# Problem statement
Starting from the first line, transcribe the whole listing exactly.

# Source material
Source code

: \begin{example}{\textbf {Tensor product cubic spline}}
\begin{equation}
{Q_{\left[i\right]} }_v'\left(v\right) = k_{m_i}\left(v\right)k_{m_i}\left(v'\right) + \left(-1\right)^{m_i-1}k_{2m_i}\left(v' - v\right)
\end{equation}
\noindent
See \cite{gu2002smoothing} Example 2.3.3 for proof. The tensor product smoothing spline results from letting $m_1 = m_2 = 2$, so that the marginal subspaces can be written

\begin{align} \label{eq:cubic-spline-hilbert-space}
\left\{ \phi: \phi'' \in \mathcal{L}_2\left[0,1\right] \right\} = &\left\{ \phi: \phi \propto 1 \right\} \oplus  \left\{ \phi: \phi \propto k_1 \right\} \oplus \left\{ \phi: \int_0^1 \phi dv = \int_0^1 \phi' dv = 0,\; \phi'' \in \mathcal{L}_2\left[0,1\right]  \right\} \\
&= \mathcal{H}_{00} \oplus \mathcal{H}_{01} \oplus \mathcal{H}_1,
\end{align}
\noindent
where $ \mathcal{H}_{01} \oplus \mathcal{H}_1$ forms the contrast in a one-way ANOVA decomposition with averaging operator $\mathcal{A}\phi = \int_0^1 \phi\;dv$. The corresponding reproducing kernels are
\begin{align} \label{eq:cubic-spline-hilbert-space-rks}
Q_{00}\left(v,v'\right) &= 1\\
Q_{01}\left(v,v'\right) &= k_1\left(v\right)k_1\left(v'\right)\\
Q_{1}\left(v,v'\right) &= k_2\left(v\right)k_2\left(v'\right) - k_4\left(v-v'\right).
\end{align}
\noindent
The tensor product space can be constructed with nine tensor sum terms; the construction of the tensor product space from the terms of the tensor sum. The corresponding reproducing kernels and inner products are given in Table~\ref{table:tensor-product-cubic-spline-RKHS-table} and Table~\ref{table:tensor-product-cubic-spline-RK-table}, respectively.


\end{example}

# Exercise solution
Source code

: \begin{example}{\textbf {Tensor product cubic spline}}
\begin{equation}
{Q_{\left[i\right]} }_v'\left(v\right) = k_{m_i}\left(v\right)k_{m_i}\left(v'\right) + \left(-1\right)^{m_i-1}k_{2m_i}\left(v' - v\right)
\end{equation}
\noindent
See \cite{gu2002smoothing} Example 2.3.3 for proof. The tensor product smoothing spline results from letting $m_1 = m_2 = 2$, so that the marginal subspaces can be written

\begin{align} \label{eq:cubic-spline-hilbert-space}
\left\{ \phi: \phi'' \in \mathcal{L}_2\left[0,1\right] \right\} = &\left\{ \phi: \phi \propto 1 \right\} \oplus  \left\{ \phi: \phi \propto k_1 \right\} \oplus \left\{ \phi: \int_0^1 \phi dv = \int_0^1 \phi' dv = 0,\; \phi'' \in \mathcal{L}_2\left[0,1\right]  \right\} \\
&= \mathcal{H}_{00} \oplus \mathcal{H}_{01} \oplus \mathcal{H}_1,
\end{align}
\noindent
where $ \mathcal{H}_{01} \oplus \mathcal{H}_1$ forms the contrast in a one-way ANOVA decomposition with averaging operator $\mathcal{A}\phi = \int_0^1 \phi\;dv$. The corresponding reproducing kernels are
\begin{align} \label{eq:cubic-spline-hilbert-space-rks}
Q_{00}\left(v,v'\right) &= 1\\
Q_{01}\left(v,v'\right) &= k_1\left(v\right)k_1\left(v'\right)\\
Q_{1}\left(v,v'\right) &= k_2\left(v\right)k_2\left(v'\right) - k_4\left(v-v'\right).
\end{align}
\noindent
The tensor product space can be constructed with nine tensor sum terms; the construction of the tensor product space from the terms of the tensor sum. The corresponding reproducing kernels and inner products are given in Table~\ref{table:tensor-product-cubic-spline-RKHS-table} and Table~\ref{table:tensor-product-cubic-spline-RK-table}, respectively.


\end{example}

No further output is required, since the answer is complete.